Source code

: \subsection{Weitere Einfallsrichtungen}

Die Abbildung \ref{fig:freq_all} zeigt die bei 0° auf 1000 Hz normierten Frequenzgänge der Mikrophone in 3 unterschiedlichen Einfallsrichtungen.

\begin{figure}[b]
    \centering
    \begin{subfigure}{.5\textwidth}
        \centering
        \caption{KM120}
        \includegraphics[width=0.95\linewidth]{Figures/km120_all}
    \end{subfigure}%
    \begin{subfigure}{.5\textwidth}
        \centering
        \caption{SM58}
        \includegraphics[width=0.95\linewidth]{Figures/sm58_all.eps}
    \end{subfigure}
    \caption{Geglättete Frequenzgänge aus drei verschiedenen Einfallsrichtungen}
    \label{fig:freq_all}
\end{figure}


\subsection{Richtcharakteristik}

====

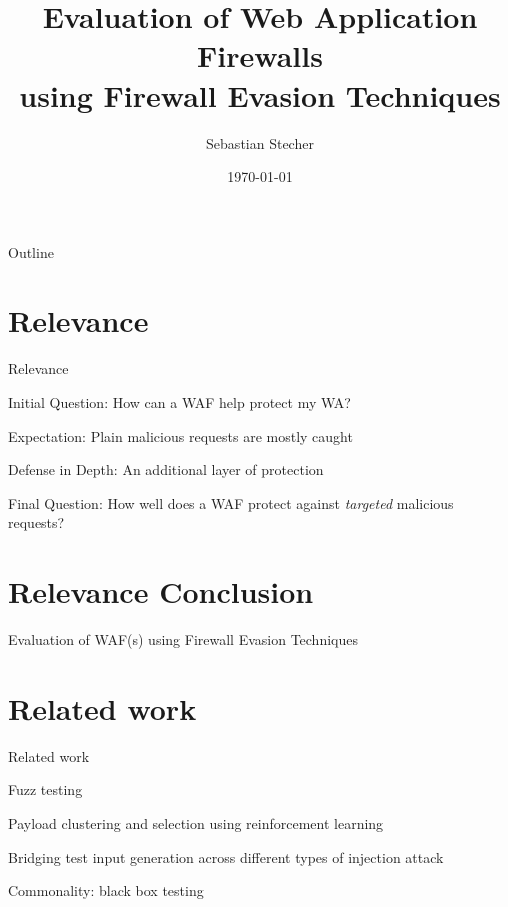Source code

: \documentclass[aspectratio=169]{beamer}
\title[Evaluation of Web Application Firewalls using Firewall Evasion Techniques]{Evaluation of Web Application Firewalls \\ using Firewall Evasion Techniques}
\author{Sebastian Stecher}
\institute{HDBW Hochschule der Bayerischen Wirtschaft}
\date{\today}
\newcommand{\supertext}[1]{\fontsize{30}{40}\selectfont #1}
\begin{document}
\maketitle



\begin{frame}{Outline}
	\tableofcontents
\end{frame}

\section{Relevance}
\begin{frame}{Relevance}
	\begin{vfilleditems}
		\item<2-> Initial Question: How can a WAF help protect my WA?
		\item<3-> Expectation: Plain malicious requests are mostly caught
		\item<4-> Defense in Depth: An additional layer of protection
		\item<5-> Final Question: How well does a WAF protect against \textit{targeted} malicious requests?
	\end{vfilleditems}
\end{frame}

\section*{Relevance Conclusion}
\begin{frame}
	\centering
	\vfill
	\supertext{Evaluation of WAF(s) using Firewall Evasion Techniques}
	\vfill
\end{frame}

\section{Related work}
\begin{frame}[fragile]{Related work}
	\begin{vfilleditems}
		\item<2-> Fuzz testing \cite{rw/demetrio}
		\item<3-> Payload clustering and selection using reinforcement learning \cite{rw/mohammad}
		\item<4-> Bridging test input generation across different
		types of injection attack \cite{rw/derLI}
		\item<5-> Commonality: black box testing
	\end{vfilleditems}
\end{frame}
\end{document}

====

Work out how many lines of the records contain the word "linewidth". Give that number and nothing more.

2